On Mon, Aug 20, 2018 at 12:06 PM, Andrew Purtell <apurt...@apache.org>
wrote:

> It would be helpful if someone could forward the relevant bits of Phoenix
> discussion to the Phoenix dev list. One thing I know that project lacks is
> usability feedback. I don't see anyone writing in with suggestions, mainly
> complaining about it on a HBase list somewhere. Could just be I lack
> perspective and those conversations are happening somewhere, but I am a
> subscriber to all of the relevant lists and this is my observation. If a
> correct observation, this is not really fair. I work somewhere that has
> Phoenix in production. There is no doubt the attempt to implement RDBMS
> functionality *inside* HBase as an add on component is a challenging
> undertaking. However, any would be substitute I have seen to date either
> doesn't actually attempt the same challenges, or takes a shortcut which
> renders any comparison to the proverbial "apples and oranges". The tell
> here is the notion of *lightweight* SQL access. Reads as a tremendous
> limitation of scope. SQL is a huge standard incorporating 30+ years of
> development in relational systems capabilities and semantics. We will get
> into trouble if we ever attempt a "lightweight" SQL interface to HBase that
> fails to match expectations which automatically attach to the effort
> whenever you claim it to be a SQL interface.
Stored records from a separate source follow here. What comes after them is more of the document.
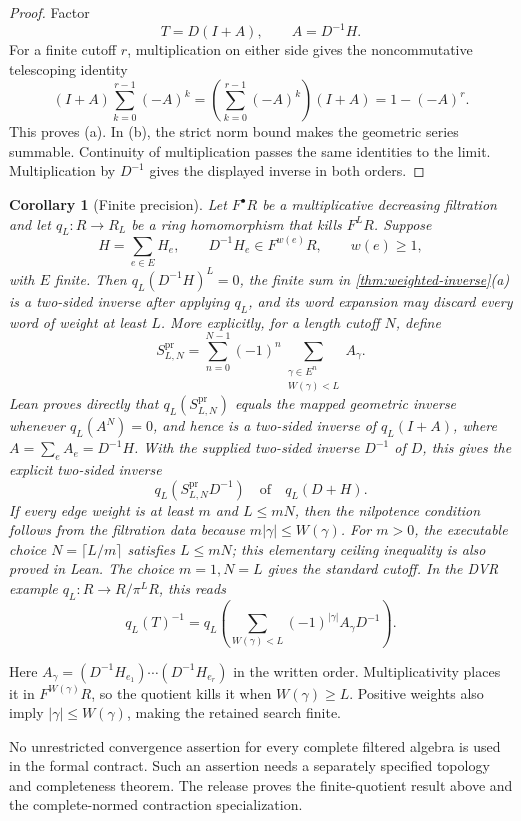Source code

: \documentclass[11pt]{article}
\newtheorem{corollary}[theorem]{Corollary}
\theoremstyle{definition}
\theoremstyle{remark}
\begin{document}
\begin{proof}
Factor
\[
T=D(I+A),
\qquad A=D^{-1}H.
\]
For a finite cutoff $r$, multiplication on either side gives the
noncommutative telescoping identity
\[
(I+A)\sum_{k=0}^{r-1}(-A)^k
=
\left(\sum_{k=0}^{r-1}(-A)^k\right)(I+A)
=1-(-A)^r.
\]
This proves (a). In (b), the strict norm bound makes the geometric series
summable. Continuity of multiplication passes the same identities to the
limit. Multiplication by $D^{-1}$ gives the displayed inverse in both orders.
\end{proof}

\begin{corollary}[Finite precision]\label{cor:finite-precision}
Let $F^\bullet R$ be a multiplicative decreasing filtration and let
$q_L:R\to R_L$ be a ring homomorphism that kills $F^L R$. Suppose
\[
H=\sum_{e\in E}H_e,
\qquad D^{-1}H_e\in F^{w(e)}R,
\qquad w(e)\ge1,
\]
with $E$ finite. Then $q_L(D^{-1}H)^L=0$, the finite sum in
\cref{thm:weighted-inverse}(a) is a two-sided inverse after applying $q_L$,
and its word expansion may discard every word of weight at least $L$.
More explicitly, for a length cutoff $N$, define
\[
S^{\mathrm{pr}}_{L,N}
=
\sum_{n=0}^{N-1}(-1)^n
\sum_{\substack{\gamma\in E^n\\W(\gamma)<L}}A_\gamma.
\]
Lean proves directly that $q_L(S^{\mathrm{pr}}_{L,N})$ equals the mapped
geometric inverse whenever $q_L(A^N)=0$, and hence is a two-sided inverse of
$q_L(I+A)$, where $A=\sum_eA_e=D^{-1}H$. With the supplied two-sided
inverse $D^{-1}$ of $D$, this gives the explicit two-sided inverse
\[
\boxed{q_L\!\left(S^{\mathrm{pr}}_{L,N}D^{-1}\right)}
\quad\text{of}\quad q_L(D+H).
\]
If every edge weight is at least $m$ and $L\le mN$, then the nilpotence
condition follows from the filtration data because
$m|\gamma|\le W(\gamma)$. For $m>0$, the executable choice
$N=\lceil L/m\rceil$ satisfies $L\le mN$; this elementary ceiling inequality
is also proved in Lean. The choice $m=1,N=L$ gives the standard cutoff.
In the DVR example $q_L:R\to R/\pi^L R$, this reads
\[
q_L(T)^{-1}
=
q_L\!\left(\sum_{W(\gamma)<L}
(-1)^{|\gamma|}A_\gamma D^{-1}\right).
\]
\end{corollary}

Here $A_\gamma=(D^{-1}H_{e_1})\cdots(D^{-1}H_{e_r})$ in the written
order. Multiplicativity places it in $F^{W(\gamma)}R$, so the quotient kills
it when $W(\gamma)\ge L$. Positive weights also imply
$|\gamma|\le W(\gamma)$, making the retained search finite.

No unrestricted convergence assertion for every complete filtered algebra is
used in the formal contract. Such an assertion needs a separately specified
topology and completeness theorem. The release proves the finite-quotient
result above and the complete-normed contraction specialization.
\end{document}
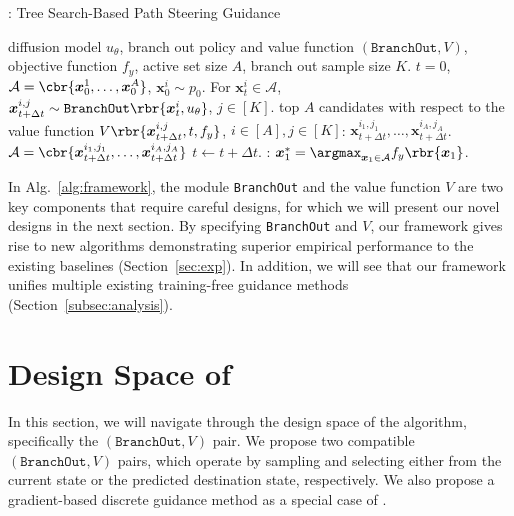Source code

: \begin{algorithm}
\begin{algorithmic}[1]
\caption{\ouralg: {Tree} Search-Based Path Steering {G}uidance}
\label{alg:framework}
 diffusion model $u_{\theta}$, branch out policy and value function $ (\texttt{BranchOut}, V)$, objective function $f_y$, active set size $A$, branch out sample size $K$.
 $t=0$,  $\mathcal{A} = \cbr{  \boldsymbol{x}_0^{1}, \ldots, \boldsymbol{x}_0^{A} }$,  $\boldsymbol{x}_0^{i} \sim p_0$.
 For $\boldsymbol{x}_{t}^{i} \in \mathcal{A}$, \\
$\boldsymbol{x}_{t+\Delta t}^{i, j} \sim  \texttt{BranchOut}\rbr{\boldsymbol{x}_t^{i}, u_\theta}$, $ j \in [K]$. 
 top $A$ candidates with respect to the value function $V\rbr{\boldsymbol{x}_{t+\Delta t}^{i, j}, t, f_y}$, $i \in [A], j \in [K] $: $\boldsymbol{x}_{t+\Delta t}^{i_1, j_1},\ldots,\boldsymbol{x}_{t+\Delta t}^{i_A, j_A}$.
  $ \mathcal{A} = \cbr{  \boldsymbol{x}_{t+\Delta t}^{i_1,j_1}, \ldots, \boldsymbol{x}_{t+\Delta t}^{i_A, j_A} }$
\STATE $t \leftarrow t + \Delta t $.
\ENDWHILE
{}: $\boldsymbol{x}_1^\ast = \argmax_{\boldsymbol{x}_1 \in \mathcal{A}}f_y\rbr{\boldsymbol{x}_1}$.

\end{algorithmic}

\end{algorithm}

In Alg.~\ref{alg:framework}, the module \texttt{BranchOut} and the value function $V$ are two key components that require careful designs, for which we will present our novel designs in the next section. By specifying \texttt{BranchOut} and $V$, our framework gives rise to new algorithms demonstrating superior empirical performance to the existing baselines (Section~\ref{sec:exp}). In addition, we will see that our framework unifies multiple existing training-free guidance methods (Section~\ref{subsec:analysis}). 


\section{Design Space of \ouralg}\label{sec: design space}
In this section, we will navigate through the design space of the \ouralg algorithm, specifically the $(\texttt{BranchOut}, V)$ pair. We propose two compatible $(\texttt{BranchOut}, V)$ pairs, which operate by sampling and selecting either from the current state or the predicted destination state, respectively. We also propose a gradient-based discrete guidance method as a special case of \ouralg. 





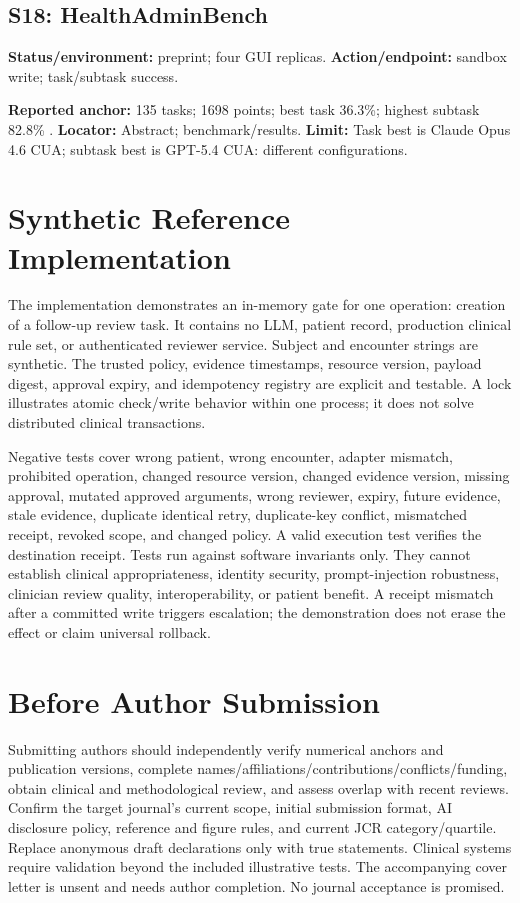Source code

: \documentclass[journal,10pt]{IEEEtran}
\begin{document}
\subsection{S18: HealthAdminBench}
\textbf{Status/environment:} preprint; four GUI replicas. \textbf{Action/endpoint:} sandbox write; task/subtask success.

\textbf{Reported anchor:} 135 tasks; 1698 points; best task 36.3\%; highest subtask 82.8\% \cite{healthadmin2026}. \textbf{Locator:} Abstract; benchmark/results. \textbf{Limit:} Task best is Claude Opus 4.6 CUA; subtask best is GPT-5.4 CUA: different configurations.

\section{Synthetic Reference Implementation}
The implementation demonstrates an in-memory gate for one operation: creation of a follow-up review task. It contains no LLM, patient record, production clinical rule set, or authenticated reviewer service. Subject and encounter strings are synthetic. The trusted policy, evidence timestamps, resource version, payload digest, approval expiry, and idempotency registry are explicit and testable. A lock illustrates atomic check/write behavior within one process; it does not solve distributed clinical transactions.

Negative tests cover wrong patient, wrong encounter, adapter mismatch, prohibited operation, changed resource version, changed evidence version, missing approval, mutated approved arguments, wrong reviewer, expiry, future evidence, stale evidence, duplicate identical retry, duplicate-key conflict, mismatched receipt, revoked scope, and changed policy. A valid execution test verifies the destination receipt. Tests run against software invariants only. They cannot establish clinical appropriateness, identity security, prompt-injection robustness, clinician review quality, interoperability, or patient benefit. A receipt mismatch after a committed write triggers escalation; the demonstration does not erase the effect or claim universal rollback.

\section{Before Author Submission}
Submitting authors should independently verify numerical anchors and publication versions, complete names/affiliations/contributions/conflicts/funding, obtain clinical and methodological review, and assess overlap with recent reviews. Confirm the target journal's current scope, initial submission format, AI disclosure policy, reference and figure rules, and current JCR category/quartile. Replace anonymous draft declarations only with true statements. Clinical systems require validation beyond the included illustrative tests. The accompanying cover letter is unsent and needs author completion. No journal acceptance is promised.

\end{document}
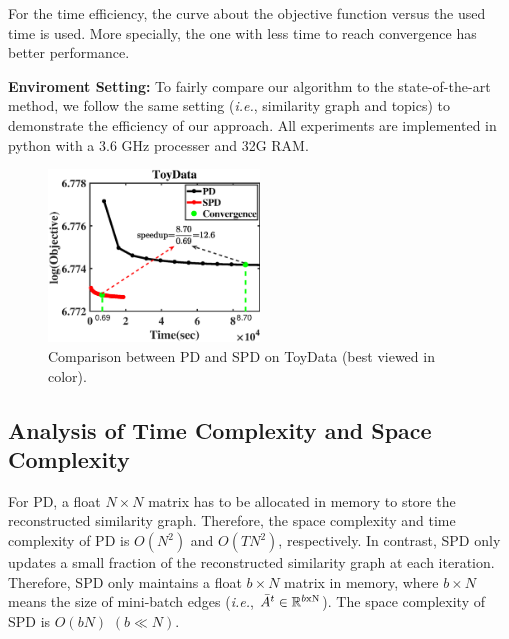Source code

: \documentclass[runningheads]{llncs}
\begin{document}
For the time efficiency, the curve about the objective function versus the used time is used. More specially, the one with less time to reach convergence has better performance.

\textbf{Enviroment Setting:} To fairly compare our algorithm to the state-of-the-art method, we follow the same setting (\emph{i.e.}, similarity graph and topics) to demonstrate the efficiency of our approach. All experiments are implemented in python with a 3.6 GHz processer and 32G RAM.

\begin{figure}[t!]
\centering
\includegraphics[width=0.5\textwidth]{./results/cmp-objective-toydata/Objective.eps}
\caption{Comparison between PD and SPD on ToyData (best viewed in color).}
\label{fig:toydatacmp}
\end{figure}

\subsection{Analysis of Time Complexity and Space Complexity}
For PD, a float $N\times N$ matrix has to be allocated in memory to store the reconstructed similarity graph. Therefore, the space complexity and time complexity of PD is $O(N^2)$ and $O(TN^2)$, respectively. In contrast, SPD only updates a small fraction of the reconstructed similarity graph at each iteration. Therefore, SPD only maintains a float $b\times N$ matrix in memory, where $b\times N$ means the size of mini-batch edges (\emph{i.e.}, $\bar{A}^t\in \mathbb{R}^{b \rm x N}$). The space complexity of SPD is $O(bN)$ $(b\ll N)$.
\end{document}
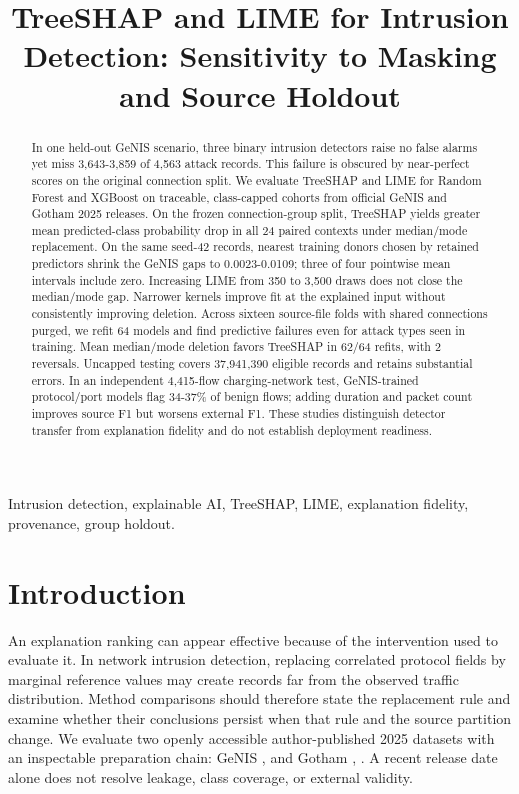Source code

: \documentclass[conference,letterpaper]{IEEEtran}
\begin{document}
\title{TreeSHAP and LIME for Intrusion Detection: Sensitivity to Masking and Source Holdout}
\author{}
\maketitle
\begin{abstract}
In one held-out GeNIS scenario, three binary intrusion detectors raise no false alarms yet miss 3,643-3,859 of 4,563 attack records. This failure is obscured by near-perfect scores on the original connection split. We evaluate TreeSHAP and LIME for Random Forest and XGBoost on traceable, class-capped cohorts from official GeNIS and Gotham 2025 releases. On the frozen connection-group split, TreeSHAP yields greater mean predicted-class probability drop in all 24 paired contexts under median/mode replacement. On the same seed-42 records, nearest training donors chosen by retained predictors shrink the GeNIS gaps to 0.0023-0.0109; three of four pointwise mean intervals include zero. Increasing LIME from 350 to 3,500 draws does not close the median/mode gap. Narrower kernels improve fit at the explained input without consistently improving deletion. Across sixteen source-file folds with shared connections purged, we refit 64 models and find predictive failures even for attack types seen in training. Mean median/mode deletion favors TreeSHAP in 62/64 refits, with 2 reversals. Uncapped testing covers 37,941,390 eligible records and retains substantial errors. In an independent 4,415-flow charging-network test, GeNIS-trained protocol/port models flag 34-37\% of benign flows; adding duration and packet count improves source F1 but worsens external F1. These studies distinguish detector transfer from explanation fidelity and do not establish deployment readiness.
\end{abstract}
\begin{IEEEkeywords}Intrusion detection, explainable AI, TreeSHAP, LIME, explanation fidelity, provenance, group holdout.\end{IEEEkeywords}
\section{Introduction}
An explanation ranking can appear effective because of the intervention used to evaluate it. In network intrusion detection, replacing correlated protocol fields by marginal reference values may create records far from the observed traffic distribution. Method comparisons should therefore state the replacement rule and examine whether their conclusions persist when that rule and the source partition change. We evaluate two openly accessible author-published 2025 datasets with an inspectable preparation chain: GeNIS \cite{ref1}, \cite{ref2} and Gotham \cite{ref3}, \cite{ref4}. A recent release date alone does not resolve leakage, class coverage, or external validity.
\end{document}
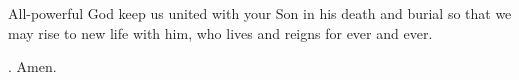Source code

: \lettrine[loversize=0.15,lines=2]{A}{}ll-powerful God
keep us united with your Son
in his death and burial
so that we may rise to new life with him,
who lives and reigns for ever and ever.
\par \Rbar. Amen.

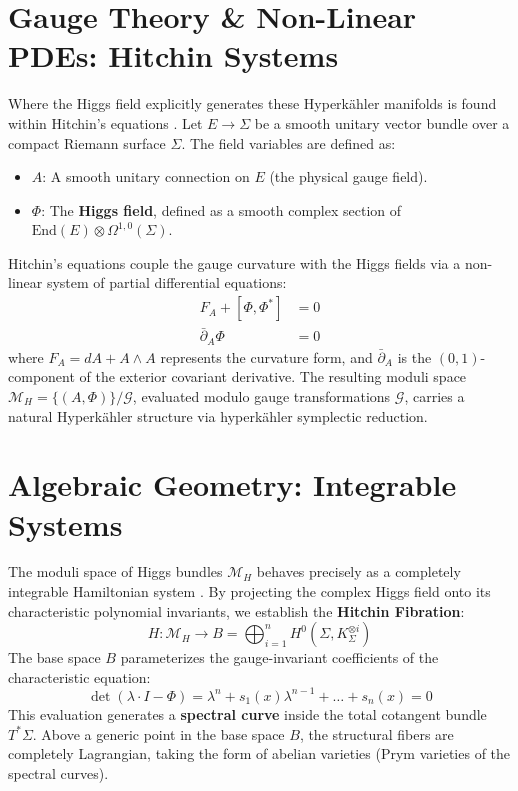 \documentclass[11pt,a4paper]{article}
\newcommand{\End}{\text{End}}
\newcommand{\Mcal}{\mathcal{M}}
\newcommand{\Gcal}{\mathcal{G}}
\newcommand{\pbar}{\bar{\partial}}
\begin{document}
\section{Gauge Theory \& Non-Linear PDEs: Hitchin Systems}
Where the Higgs field explicitly generates these Hyperk\"ahler manifolds is found within Hitchin's equations \cite{hitchin1987}. Let $E \to \Sigma$ be a smooth unitary vector bundle over a compact Riemann surface $\Sigma$. The field variables are defined as:
\begin{itemize}
    \item $A$: A smooth unitary connection on $E$ (the physical gauge field).
    \item $\Phi$: The \textbf{Higgs field}, defined as a smooth complex section of $\End(E) \otimes \Omega^{1,0}(\Sigma)$.
\end{itemize}

Hitchin's equations couple the gauge curvature with the Higgs fields via a non-linear system of partial differential equations:
\begin{align}
    F_A + [\Phi, \Phi^*] &= 0 \\
    \pbar_A \Phi &= 0
\end{align}
where $F_A = dA + A \wedge A$ represents the curvature form, and $\pbar_A$ is the $(0,1)$-component of the exterior covariant derivative. The resulting moduli space $\Mcal_H = \{(A, \Phi)\} / \Gcal$, evaluated modulo gauge transformations $\Gcal$, carries a natural Hyperk\"ahler structure via hyperk\"ahler symplectic reduction.

\section{Algebraic Geometry: Integrable Systems}
The moduli space of Higgs bundles $\Mcal_H$ behaves precisely as a completely integrable Hamiltonian system \cite{donagi1996}. By projecting the complex Higgs field onto its characteristic polynomial invariants, we establish the \textbf{Hitchin Fibration}:
\begin{equation}
    H: \Mcal_H \longrightarrow B = \bigoplus_{i=1}^n H^0(\Sigma, K_\Sigma^{\otimes i})
\end{equation}
The base space $B$ parameterizes the gauge-invariant coefficients of the characteristic equation:
\begin{equation}
    \det(\lambda \cdot I - \Phi) = \lambda^n + s_1(x)\lambda^{n-1} + \dots + s_n(x) = 0
\end{equation}
This evaluation generates a \textbf{spectral curve} inside the total cotangent bundle $T^*\Sigma$. Above a generic point in the base space $B$, the structural fibers are completely Lagrangian, taking the form of abelian varieties (Prym varieties of the spectral curves). 
\end{document}
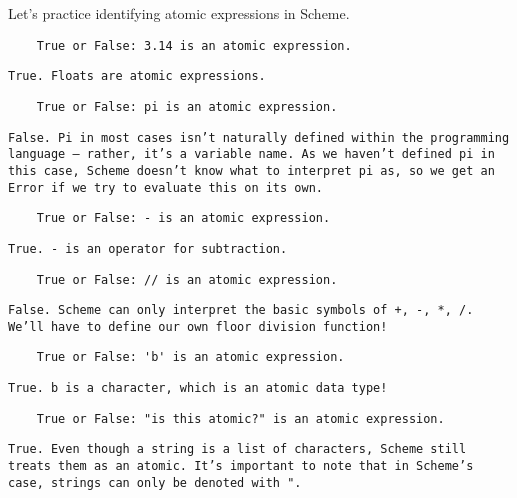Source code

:\begin{blocksection}
Let's practice identifying atomic expressions in Scheme.

\begin{lstlisting}
    True or False: 3.14 is an atomic expression.
\end{lstlisting}
\begin{solution}[0.25in]
\texttt{True. Floats are atomic expressions.}
\end{solution}

\begin{lstlisting}
    True or False: pi is an atomic expression.
\end{lstlisting}
\begin{solution}[0.25in]
    \texttt{False. Pi in most cases isn't naturally defined within the programming language -- rather, it's a variable name. As we haven't defined pi in this case, Scheme doesn't know what to interpret pi as, so we get an Error if we try to evaluate this on its own.}
\end{solution}

\begin{lstlisting}
    True or False: - is an atomic expression.
\end{lstlisting}
\begin{solution}[0.25in]
    \texttt{True. - is an operator for subtraction.}
\end{solution}

\begin{lstlisting}
    True or False: // is an atomic expression.
\end{lstlisting}
\begin{solution}[0.25in]
    \texttt{False. Scheme can only interpret the basic symbols of +, -, *, /. We'll have to define our own floor division function!}
\end{solution}

\begin{lstlisting}
    True or False: 'b' is an atomic expression.
\end{lstlisting}
\begin{solution}[0.25in]
    \texttt{True. b is a character, which is an atomic data type!}
\end{solution}

\begin{lstlisting}
    True or False: "is this atomic?" is an atomic expression.
\end{lstlisting}
\begin{solution}[0.25in]
    \texttt{True. Even though a string is a list of characters, Scheme still treats them as an atomic. It's important to note that in Scheme's case, strings can only be denoted with ".}
\end{solution}
\end{blocksection}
This is a cross the Phoenix
> project already bears. If SQL support is really the goal it would be better
> to assist there. Or, if the goal is the barest minimal SQL-like thing
> someone needs to support their use case, and then contribute to HBase, call
> it something else, like Cassandra did with CQL. Would be like the other
> connectors - thrift, REST, Kafka, etc. - and should go into the connectors
> repo, in my opinion.
>
>
> On Sun, Aug 19, 2018 at 3:50 AM Stack <st...@duboce.net> wrote:
>
> >
> > Next we went over backburner items mention on previous day staring with
> > SQL-like access.
> > What about lightweight SQL support?
> > At Huawei... they have a project going for lightweight SQL support in
> hbase
> > based-on calcite.
> > For big queries, they'd go to sparksql.
> > Did you look at phoenix?
> > Phoenix is complicated, difficult. Calcite migration not done in Phoenix
> > (Sparksql is not calcite-based).
> > Talk to phoenix project about generating a lightweight artifact. We could
> > help with build. One nice idea was building with a cut-down grammar, one
> > that removed all the "big stuff" and problematics. Could return to the
> user
> > a nice "not supported" if they try to do a 10Bx10B join.
> > An interesting idea about a facade query analyzer making transfer to
> > sparksql if big query. Would need stats.